Seiichiro Takei, Kuniaki Hirayama, and Junichi Okada
Purpose: The optimal load for maximal power output during hang power cleans (HPCs) from a mechanical perspective is the 1-repetition-maximum (1RM) load; however, previous research has reported otherwise. The present study thus aimed to investigate the underlying factors that determine optimal load during HPCs. Methods: Eight competitive Olympic weight lifters performed HPCs at 40%, 60%, 70%, 80%, 90%, 95%, and 100% of their 1RM while the ground-reaction force and bar/body kinematics were simultaneously recorded.
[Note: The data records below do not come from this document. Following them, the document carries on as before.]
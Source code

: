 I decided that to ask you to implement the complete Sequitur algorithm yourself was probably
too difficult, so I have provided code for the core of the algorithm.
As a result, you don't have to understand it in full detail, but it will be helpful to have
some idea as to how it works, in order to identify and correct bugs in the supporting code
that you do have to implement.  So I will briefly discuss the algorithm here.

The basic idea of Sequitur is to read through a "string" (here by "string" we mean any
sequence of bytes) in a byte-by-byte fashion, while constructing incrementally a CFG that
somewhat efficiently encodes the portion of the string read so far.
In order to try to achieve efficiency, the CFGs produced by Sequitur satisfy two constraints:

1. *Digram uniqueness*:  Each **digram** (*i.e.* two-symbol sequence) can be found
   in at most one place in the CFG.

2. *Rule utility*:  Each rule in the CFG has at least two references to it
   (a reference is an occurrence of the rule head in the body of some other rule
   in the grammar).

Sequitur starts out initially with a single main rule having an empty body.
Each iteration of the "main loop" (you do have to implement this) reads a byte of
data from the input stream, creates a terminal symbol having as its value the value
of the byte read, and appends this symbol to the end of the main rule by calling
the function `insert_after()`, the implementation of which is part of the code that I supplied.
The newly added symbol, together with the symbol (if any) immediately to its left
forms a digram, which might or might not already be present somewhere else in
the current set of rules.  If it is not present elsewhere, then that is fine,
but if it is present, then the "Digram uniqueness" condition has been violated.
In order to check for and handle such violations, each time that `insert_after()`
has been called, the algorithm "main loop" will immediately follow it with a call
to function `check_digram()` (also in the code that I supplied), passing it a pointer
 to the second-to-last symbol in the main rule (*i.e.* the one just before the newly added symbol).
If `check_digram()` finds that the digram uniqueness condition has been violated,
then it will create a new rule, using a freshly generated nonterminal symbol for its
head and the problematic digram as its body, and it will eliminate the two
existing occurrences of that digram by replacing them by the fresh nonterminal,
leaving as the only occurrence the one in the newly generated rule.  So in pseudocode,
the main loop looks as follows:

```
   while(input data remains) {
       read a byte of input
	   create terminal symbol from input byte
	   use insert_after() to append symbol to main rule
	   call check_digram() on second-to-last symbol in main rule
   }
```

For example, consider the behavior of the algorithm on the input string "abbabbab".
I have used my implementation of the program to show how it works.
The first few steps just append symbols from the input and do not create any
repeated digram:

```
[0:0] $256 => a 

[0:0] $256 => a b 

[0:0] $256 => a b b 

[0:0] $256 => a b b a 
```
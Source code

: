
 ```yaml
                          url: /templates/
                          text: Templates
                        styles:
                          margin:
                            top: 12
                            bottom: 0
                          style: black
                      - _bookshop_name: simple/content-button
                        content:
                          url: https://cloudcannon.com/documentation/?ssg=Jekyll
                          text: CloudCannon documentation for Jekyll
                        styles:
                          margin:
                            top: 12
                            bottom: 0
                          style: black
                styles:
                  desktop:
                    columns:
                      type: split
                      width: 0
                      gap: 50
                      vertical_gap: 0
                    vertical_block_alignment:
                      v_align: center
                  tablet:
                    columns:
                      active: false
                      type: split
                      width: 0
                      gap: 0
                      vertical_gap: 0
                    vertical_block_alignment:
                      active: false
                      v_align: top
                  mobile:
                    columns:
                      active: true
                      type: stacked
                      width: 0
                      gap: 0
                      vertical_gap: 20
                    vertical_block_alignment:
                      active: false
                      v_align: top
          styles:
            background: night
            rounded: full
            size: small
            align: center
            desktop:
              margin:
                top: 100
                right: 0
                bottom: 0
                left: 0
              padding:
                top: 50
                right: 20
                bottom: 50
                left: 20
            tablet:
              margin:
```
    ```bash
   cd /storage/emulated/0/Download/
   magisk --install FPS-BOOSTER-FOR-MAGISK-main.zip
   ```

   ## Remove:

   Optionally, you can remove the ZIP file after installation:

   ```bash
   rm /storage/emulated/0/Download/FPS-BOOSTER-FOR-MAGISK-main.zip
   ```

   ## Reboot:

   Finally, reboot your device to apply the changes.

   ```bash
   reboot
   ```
The success criterion during HPC was set above parallel squat at the receiving position. Results: Both peak power and relative peak power were maximized at 80% 1RM (3975.7 [439.1] W, 50.4 [6.6] W/kg, respectively). Peak force, force at peak power, and relative values tended to increase with heavier loads (P < .001), while peak system velocity and system velocity at peak power decreased significantly above 80% 1RM (P = .005 and .011, respectively). There were also significant decreases in peak bar velocity (P < .001) and bar displacement (P < .001) toward heavier loads. There was a strong positive correlation between peak bar velocity and bar displacement in 7 of 8 subjects (r > .90, P < .01). The knee joint angle at the receiving position fell below the quarter-squat position above 70% 1RM. Conclusions: Submaximal loads were indeed optimal for maximal power output for HPC when the success criterion was set above the parallel-squat position. However, when the success criterion was defined as the quarter-squat position, the optimal load became the 1RM load.